Supplied data =>
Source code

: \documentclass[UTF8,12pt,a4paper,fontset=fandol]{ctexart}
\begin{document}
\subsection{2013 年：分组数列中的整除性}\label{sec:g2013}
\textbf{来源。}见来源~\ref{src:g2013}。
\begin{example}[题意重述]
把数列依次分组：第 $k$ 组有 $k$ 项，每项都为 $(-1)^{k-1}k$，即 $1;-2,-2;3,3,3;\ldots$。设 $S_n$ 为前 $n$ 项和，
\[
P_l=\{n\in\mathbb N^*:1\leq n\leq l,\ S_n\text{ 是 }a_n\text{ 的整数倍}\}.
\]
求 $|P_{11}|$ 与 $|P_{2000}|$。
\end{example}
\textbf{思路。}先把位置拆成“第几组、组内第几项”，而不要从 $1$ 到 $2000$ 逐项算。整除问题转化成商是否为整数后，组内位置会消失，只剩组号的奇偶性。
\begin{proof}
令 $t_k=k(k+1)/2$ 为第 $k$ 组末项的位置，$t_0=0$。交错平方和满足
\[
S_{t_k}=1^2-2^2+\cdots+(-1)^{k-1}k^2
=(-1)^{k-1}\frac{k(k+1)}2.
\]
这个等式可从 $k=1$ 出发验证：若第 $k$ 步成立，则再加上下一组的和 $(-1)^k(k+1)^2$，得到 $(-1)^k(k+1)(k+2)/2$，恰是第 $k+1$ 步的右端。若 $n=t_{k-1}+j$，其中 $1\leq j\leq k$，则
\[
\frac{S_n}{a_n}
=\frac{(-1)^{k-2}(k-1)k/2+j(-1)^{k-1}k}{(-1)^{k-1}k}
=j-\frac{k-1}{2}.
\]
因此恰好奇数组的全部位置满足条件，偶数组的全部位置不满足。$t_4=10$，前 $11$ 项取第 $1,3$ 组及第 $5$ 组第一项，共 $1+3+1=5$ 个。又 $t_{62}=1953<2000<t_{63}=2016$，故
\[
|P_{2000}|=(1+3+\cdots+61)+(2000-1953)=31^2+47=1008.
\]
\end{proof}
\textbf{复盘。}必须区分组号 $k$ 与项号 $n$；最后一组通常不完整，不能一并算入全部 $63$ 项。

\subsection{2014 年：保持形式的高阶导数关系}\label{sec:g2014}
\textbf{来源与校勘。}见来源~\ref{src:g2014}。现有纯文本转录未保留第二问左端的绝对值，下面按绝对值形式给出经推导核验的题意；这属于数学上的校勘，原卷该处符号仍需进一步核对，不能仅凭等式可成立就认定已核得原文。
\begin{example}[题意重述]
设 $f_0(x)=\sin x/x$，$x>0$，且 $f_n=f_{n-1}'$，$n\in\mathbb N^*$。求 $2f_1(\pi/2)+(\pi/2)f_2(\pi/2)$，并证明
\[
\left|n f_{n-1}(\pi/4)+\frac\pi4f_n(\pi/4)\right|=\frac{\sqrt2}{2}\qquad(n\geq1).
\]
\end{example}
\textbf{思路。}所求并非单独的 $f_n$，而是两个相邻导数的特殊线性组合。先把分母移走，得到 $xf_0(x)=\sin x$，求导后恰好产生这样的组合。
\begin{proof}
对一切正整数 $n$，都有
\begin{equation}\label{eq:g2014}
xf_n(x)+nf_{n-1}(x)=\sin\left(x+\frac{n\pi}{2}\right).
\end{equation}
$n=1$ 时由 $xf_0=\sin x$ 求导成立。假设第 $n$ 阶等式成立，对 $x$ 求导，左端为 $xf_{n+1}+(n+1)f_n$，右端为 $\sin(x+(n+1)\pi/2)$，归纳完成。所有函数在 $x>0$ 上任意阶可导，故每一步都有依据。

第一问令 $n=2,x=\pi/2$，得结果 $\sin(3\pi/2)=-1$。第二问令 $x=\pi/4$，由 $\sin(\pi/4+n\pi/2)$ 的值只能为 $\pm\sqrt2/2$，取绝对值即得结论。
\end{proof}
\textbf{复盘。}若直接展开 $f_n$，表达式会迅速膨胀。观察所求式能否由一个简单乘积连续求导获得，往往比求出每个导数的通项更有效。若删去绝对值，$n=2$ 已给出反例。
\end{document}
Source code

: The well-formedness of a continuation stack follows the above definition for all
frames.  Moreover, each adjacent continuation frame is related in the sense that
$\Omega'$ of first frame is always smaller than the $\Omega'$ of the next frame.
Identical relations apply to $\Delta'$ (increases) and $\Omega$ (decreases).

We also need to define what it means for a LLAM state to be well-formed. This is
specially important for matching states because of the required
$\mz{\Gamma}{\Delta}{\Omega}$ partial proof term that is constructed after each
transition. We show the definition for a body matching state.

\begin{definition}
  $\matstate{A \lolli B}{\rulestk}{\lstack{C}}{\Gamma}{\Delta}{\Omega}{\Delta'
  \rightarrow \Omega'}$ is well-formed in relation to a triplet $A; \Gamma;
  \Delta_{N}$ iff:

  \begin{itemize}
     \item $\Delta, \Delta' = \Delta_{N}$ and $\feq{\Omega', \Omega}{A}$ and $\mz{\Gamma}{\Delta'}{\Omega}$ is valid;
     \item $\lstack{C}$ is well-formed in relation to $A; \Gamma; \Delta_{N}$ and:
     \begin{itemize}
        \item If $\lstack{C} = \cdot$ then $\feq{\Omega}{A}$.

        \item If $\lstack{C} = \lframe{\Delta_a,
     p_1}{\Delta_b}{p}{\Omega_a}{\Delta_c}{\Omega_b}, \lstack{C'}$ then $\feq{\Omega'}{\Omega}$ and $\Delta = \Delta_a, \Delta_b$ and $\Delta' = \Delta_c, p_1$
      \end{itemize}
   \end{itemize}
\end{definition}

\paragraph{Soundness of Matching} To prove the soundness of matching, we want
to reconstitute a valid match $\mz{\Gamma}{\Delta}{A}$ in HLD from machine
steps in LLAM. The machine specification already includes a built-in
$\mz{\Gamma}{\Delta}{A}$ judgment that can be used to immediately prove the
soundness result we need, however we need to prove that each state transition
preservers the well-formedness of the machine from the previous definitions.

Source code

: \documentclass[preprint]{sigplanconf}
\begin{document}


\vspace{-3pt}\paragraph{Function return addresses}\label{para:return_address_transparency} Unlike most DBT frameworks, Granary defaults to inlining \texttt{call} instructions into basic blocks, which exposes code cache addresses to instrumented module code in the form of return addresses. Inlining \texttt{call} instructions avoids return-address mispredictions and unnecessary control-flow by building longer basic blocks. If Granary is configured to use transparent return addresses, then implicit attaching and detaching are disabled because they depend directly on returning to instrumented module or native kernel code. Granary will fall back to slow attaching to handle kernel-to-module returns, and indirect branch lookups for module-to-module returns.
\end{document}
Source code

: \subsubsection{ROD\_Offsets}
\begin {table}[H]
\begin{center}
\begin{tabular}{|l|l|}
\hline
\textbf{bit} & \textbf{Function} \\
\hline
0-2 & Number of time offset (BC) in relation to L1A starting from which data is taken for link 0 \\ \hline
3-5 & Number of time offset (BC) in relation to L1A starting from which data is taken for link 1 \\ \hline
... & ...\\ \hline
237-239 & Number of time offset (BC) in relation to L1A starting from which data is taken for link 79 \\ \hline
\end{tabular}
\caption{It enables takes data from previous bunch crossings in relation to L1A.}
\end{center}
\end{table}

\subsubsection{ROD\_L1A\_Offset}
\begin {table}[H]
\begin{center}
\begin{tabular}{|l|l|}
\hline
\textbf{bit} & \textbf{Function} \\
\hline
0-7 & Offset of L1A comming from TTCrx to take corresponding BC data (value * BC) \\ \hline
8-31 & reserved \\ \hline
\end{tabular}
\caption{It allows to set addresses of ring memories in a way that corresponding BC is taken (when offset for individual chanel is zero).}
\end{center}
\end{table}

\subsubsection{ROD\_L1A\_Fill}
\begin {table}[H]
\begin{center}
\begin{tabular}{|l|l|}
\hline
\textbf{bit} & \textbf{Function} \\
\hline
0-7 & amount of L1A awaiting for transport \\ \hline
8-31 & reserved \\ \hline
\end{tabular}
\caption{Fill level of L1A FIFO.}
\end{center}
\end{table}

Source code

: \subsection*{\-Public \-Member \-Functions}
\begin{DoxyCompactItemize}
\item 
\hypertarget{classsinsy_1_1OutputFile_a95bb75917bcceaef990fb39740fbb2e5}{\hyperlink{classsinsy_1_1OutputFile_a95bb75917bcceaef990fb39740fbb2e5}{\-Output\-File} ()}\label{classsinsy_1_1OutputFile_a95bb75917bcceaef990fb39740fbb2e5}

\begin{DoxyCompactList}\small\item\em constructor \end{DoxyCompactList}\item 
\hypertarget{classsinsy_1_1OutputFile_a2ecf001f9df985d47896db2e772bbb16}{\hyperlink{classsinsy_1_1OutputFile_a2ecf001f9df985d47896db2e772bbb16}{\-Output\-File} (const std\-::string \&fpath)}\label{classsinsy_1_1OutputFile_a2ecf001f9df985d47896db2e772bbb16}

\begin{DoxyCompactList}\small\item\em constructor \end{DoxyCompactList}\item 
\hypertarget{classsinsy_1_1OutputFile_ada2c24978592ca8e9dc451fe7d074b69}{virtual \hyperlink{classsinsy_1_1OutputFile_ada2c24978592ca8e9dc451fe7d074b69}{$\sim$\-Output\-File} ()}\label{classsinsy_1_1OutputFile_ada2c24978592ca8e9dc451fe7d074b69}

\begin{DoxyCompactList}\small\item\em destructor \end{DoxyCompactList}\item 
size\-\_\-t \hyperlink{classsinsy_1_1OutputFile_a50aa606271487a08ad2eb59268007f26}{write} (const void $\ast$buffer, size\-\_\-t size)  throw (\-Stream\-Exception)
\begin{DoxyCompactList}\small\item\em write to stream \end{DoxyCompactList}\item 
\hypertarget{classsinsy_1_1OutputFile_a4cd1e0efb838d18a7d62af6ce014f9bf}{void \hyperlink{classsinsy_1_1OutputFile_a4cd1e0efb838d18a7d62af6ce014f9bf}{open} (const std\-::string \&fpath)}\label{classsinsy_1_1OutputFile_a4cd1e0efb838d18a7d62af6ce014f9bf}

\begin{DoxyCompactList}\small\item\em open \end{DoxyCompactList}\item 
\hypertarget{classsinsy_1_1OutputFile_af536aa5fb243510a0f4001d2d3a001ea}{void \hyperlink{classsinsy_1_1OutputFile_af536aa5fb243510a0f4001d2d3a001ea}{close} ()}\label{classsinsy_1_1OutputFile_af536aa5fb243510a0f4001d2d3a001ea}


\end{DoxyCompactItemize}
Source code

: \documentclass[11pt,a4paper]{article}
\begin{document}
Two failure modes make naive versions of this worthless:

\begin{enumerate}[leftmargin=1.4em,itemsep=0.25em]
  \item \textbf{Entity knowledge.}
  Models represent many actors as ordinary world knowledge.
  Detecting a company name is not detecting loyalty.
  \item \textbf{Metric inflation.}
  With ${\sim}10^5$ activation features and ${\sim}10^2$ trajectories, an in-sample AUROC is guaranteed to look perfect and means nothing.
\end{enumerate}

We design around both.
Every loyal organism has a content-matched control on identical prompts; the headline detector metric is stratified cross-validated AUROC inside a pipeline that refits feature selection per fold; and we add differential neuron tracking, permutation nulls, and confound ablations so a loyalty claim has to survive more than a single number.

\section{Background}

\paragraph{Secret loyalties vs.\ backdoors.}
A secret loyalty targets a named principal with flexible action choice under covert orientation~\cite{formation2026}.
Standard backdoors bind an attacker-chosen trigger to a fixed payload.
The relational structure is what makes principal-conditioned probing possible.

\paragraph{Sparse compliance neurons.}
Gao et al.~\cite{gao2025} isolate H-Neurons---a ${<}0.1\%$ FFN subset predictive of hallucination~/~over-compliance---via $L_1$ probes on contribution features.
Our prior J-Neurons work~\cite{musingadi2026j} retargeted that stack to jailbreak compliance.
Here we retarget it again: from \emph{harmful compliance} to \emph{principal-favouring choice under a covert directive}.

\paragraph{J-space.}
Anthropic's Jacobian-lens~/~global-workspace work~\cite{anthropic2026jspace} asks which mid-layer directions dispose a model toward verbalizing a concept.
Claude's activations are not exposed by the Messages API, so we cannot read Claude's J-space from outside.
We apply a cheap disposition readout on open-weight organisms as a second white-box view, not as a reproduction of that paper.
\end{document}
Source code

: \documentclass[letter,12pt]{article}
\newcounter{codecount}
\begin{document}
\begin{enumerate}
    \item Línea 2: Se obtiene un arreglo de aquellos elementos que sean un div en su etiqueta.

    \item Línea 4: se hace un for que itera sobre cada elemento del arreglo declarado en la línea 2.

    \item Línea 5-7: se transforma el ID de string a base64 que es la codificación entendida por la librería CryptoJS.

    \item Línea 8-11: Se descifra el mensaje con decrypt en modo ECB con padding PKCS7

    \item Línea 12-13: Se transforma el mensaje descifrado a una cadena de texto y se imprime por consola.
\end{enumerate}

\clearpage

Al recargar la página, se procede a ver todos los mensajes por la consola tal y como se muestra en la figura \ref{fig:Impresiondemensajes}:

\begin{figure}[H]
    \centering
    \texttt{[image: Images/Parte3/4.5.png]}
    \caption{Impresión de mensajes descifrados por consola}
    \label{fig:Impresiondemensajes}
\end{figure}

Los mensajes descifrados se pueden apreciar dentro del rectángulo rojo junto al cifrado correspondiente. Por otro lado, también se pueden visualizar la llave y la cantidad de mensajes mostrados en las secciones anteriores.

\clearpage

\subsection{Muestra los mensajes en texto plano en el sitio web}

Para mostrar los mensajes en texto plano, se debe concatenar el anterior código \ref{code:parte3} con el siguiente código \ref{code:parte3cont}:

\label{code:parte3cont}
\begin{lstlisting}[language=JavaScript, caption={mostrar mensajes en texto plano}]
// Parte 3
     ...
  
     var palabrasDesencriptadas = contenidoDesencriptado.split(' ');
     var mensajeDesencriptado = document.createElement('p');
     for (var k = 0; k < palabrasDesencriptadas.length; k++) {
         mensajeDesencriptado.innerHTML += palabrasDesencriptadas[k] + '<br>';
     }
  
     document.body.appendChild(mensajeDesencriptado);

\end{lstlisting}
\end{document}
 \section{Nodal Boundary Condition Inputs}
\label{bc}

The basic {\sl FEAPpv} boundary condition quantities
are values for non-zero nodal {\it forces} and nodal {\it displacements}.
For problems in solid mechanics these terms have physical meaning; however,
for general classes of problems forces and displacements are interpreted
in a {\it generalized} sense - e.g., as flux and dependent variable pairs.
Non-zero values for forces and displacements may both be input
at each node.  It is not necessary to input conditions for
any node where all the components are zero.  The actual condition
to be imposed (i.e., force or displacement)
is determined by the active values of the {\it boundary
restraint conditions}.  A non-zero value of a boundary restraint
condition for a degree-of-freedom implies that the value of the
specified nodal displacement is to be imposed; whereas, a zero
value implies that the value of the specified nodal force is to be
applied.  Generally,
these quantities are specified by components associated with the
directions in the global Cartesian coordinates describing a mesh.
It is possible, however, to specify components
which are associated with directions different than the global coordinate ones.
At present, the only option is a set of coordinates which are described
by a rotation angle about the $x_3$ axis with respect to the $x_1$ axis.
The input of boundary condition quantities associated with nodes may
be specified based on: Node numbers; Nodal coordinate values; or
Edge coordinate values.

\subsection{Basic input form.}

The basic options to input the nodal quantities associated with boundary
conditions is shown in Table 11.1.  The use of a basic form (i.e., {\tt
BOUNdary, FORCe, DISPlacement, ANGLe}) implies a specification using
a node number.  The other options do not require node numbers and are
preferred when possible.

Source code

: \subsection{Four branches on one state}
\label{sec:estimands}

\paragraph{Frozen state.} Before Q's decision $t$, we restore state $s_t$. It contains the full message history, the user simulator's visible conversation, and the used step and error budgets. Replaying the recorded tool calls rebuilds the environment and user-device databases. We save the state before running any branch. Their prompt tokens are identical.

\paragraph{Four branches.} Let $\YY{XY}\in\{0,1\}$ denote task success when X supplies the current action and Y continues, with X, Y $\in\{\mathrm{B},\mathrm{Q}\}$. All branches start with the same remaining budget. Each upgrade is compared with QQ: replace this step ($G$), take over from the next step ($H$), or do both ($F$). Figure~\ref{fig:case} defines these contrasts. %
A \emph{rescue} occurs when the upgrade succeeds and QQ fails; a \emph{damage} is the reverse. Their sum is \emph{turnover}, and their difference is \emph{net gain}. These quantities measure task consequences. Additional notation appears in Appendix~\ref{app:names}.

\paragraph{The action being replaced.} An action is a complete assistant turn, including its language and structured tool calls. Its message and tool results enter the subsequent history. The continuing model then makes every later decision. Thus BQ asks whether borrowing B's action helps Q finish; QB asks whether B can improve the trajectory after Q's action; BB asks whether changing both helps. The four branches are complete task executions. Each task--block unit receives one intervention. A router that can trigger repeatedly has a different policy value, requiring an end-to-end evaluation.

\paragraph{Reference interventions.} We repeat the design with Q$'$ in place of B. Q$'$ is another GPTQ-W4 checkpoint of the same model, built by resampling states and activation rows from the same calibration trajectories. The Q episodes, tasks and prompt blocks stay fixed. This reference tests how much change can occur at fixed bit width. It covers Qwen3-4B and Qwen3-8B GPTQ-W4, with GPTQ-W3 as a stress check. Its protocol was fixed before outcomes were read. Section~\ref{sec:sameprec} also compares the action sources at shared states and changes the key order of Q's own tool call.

Description of the task => Where the data above reaches the line holding "The relational structure", begin printing, and stop after the line holding "Our prior J-Neurons". Each line must be reproduced exactly, with nothing else added.

Result for this task =>
The relational structure is what makes principal-conditioned probing possible.

\paragraph{Sparse compliance neurons.}
Gao et al.~\cite{gao2025} isolate H-Neurons---a ${<}0.1\%$ FFN subset predictive of hallucination~/~over-compliance---via $L_1$ probes on contribution features.
Our prior J-Neurons work~\cite{musingadi2026j} retargeted that stack to jailbreak compliance.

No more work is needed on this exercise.